Provided information:
__________________________________________________

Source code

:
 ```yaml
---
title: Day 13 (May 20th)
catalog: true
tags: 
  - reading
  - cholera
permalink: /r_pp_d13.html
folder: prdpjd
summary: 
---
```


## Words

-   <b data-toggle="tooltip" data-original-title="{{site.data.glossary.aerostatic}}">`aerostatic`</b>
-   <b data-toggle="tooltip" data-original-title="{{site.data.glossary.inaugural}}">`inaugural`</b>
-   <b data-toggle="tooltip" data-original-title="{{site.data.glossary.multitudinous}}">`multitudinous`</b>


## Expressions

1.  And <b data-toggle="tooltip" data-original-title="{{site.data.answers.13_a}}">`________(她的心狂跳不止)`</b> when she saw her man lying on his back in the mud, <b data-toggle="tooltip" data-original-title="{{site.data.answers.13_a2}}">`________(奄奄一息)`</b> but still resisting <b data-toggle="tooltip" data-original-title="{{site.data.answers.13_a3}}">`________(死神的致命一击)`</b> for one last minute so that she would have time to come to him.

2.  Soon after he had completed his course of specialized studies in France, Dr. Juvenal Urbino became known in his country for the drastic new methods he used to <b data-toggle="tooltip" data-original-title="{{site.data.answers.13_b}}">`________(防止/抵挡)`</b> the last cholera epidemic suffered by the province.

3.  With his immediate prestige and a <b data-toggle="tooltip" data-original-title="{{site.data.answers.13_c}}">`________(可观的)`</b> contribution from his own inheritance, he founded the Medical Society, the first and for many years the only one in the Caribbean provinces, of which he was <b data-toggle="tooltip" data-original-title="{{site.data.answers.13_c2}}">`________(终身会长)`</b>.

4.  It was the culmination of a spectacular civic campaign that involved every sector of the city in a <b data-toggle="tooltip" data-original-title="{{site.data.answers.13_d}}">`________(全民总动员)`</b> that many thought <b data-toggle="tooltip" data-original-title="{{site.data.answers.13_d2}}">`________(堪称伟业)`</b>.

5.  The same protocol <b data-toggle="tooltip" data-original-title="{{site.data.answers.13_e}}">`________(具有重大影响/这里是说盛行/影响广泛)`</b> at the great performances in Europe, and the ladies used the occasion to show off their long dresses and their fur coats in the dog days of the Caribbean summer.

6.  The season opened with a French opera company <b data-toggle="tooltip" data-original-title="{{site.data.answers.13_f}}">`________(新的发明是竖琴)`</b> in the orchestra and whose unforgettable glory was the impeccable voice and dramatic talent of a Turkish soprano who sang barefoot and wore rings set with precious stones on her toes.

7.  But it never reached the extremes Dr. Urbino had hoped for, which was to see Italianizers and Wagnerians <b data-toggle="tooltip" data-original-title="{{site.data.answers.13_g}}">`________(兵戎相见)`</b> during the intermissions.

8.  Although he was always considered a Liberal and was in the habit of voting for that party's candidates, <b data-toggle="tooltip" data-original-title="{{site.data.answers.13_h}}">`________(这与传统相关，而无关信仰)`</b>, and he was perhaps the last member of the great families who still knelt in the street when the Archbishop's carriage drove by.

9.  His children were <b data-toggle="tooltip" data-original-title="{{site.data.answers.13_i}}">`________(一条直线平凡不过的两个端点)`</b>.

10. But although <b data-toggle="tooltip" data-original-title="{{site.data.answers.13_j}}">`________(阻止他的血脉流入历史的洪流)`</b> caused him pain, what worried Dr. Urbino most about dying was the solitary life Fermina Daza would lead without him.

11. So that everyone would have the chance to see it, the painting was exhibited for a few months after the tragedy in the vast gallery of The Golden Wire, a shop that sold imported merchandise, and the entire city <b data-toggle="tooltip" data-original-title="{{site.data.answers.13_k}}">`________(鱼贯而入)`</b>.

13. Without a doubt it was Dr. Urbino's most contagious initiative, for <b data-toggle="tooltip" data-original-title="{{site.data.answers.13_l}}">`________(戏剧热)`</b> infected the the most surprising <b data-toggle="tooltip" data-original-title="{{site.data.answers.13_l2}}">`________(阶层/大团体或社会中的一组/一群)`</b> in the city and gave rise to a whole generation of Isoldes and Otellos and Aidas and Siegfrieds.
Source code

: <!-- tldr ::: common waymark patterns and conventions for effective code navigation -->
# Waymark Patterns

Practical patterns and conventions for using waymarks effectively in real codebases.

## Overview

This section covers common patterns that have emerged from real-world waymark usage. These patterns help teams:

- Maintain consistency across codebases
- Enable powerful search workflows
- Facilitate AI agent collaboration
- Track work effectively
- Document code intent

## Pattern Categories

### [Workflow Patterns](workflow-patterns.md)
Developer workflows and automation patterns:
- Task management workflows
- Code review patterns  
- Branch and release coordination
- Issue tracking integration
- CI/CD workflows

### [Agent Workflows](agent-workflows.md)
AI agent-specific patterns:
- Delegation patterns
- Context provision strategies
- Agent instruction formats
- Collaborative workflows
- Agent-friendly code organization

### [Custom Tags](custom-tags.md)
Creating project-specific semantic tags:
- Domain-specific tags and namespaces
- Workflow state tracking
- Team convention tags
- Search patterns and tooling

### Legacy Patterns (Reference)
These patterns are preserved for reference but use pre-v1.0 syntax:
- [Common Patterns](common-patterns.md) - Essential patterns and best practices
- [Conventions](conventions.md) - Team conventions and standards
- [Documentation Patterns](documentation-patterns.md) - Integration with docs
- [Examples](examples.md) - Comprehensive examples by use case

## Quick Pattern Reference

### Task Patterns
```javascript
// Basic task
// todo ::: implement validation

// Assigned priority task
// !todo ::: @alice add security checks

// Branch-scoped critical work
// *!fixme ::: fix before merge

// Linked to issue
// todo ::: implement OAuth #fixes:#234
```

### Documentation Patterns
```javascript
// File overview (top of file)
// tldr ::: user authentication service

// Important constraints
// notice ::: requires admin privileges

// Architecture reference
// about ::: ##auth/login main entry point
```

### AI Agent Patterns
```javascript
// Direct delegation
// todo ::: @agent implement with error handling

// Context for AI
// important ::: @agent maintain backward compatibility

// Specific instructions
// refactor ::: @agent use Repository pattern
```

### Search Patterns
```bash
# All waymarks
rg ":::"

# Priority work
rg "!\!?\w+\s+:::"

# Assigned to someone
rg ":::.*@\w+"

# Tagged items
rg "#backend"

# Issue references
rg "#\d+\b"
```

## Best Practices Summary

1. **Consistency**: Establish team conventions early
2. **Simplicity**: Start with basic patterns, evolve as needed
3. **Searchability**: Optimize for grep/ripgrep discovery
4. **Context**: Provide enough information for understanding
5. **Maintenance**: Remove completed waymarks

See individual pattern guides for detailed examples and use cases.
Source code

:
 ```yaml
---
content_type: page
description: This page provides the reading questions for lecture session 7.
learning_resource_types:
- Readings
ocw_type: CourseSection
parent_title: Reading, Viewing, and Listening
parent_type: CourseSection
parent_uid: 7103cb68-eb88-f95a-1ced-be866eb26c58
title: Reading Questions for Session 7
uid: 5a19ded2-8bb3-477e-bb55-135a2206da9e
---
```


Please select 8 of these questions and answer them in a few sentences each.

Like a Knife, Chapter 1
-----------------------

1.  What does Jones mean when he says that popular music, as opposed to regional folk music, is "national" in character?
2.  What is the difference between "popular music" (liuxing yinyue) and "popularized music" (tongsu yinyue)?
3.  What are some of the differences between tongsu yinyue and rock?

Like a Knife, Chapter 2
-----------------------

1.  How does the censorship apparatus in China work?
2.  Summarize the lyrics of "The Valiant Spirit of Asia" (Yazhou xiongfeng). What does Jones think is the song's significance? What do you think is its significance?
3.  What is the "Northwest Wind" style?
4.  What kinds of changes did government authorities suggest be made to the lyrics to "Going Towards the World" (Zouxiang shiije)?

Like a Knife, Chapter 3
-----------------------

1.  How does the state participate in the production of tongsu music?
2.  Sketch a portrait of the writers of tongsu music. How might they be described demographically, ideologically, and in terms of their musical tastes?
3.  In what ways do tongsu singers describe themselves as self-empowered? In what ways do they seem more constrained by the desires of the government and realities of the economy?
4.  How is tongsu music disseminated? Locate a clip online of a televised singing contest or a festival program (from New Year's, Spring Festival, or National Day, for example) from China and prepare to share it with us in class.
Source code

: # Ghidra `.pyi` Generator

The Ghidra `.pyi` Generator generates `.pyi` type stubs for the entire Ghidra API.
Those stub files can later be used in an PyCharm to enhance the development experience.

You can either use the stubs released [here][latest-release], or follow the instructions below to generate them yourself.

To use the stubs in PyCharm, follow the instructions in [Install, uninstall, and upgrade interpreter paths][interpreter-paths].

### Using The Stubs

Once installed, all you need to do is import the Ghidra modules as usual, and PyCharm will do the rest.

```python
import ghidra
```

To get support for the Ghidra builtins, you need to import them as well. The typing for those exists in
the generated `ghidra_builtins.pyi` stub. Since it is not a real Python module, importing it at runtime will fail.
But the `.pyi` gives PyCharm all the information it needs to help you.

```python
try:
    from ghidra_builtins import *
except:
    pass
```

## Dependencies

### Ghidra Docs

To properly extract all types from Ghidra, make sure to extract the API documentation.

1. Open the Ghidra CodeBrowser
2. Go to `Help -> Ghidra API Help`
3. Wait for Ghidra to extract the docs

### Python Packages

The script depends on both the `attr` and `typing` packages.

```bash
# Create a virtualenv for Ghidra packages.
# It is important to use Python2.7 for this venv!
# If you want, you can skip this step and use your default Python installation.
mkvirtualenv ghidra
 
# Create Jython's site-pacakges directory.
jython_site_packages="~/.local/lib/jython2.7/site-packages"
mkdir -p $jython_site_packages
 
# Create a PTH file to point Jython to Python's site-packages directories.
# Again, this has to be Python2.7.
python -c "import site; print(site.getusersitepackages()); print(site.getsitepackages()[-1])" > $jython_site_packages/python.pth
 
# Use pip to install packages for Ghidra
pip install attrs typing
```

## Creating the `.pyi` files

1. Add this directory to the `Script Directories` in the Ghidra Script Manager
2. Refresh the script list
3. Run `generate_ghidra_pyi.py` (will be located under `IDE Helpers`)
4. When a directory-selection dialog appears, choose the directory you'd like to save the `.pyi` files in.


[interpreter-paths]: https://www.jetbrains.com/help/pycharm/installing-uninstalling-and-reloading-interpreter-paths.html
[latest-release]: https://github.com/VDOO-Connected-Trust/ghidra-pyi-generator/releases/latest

__________________________________________________

Select every line of the material above holding the word "https" and copy it.

Output for this task:
[interpreter-paths]: https://www.jetbrains.com/help/pycharm/installing-uninstalling-and-reloading-interpreter-paths.html
[latest-release]: https://github.com/VDOO-Connected-Trust/ghidra-pyi-generator/releases/latest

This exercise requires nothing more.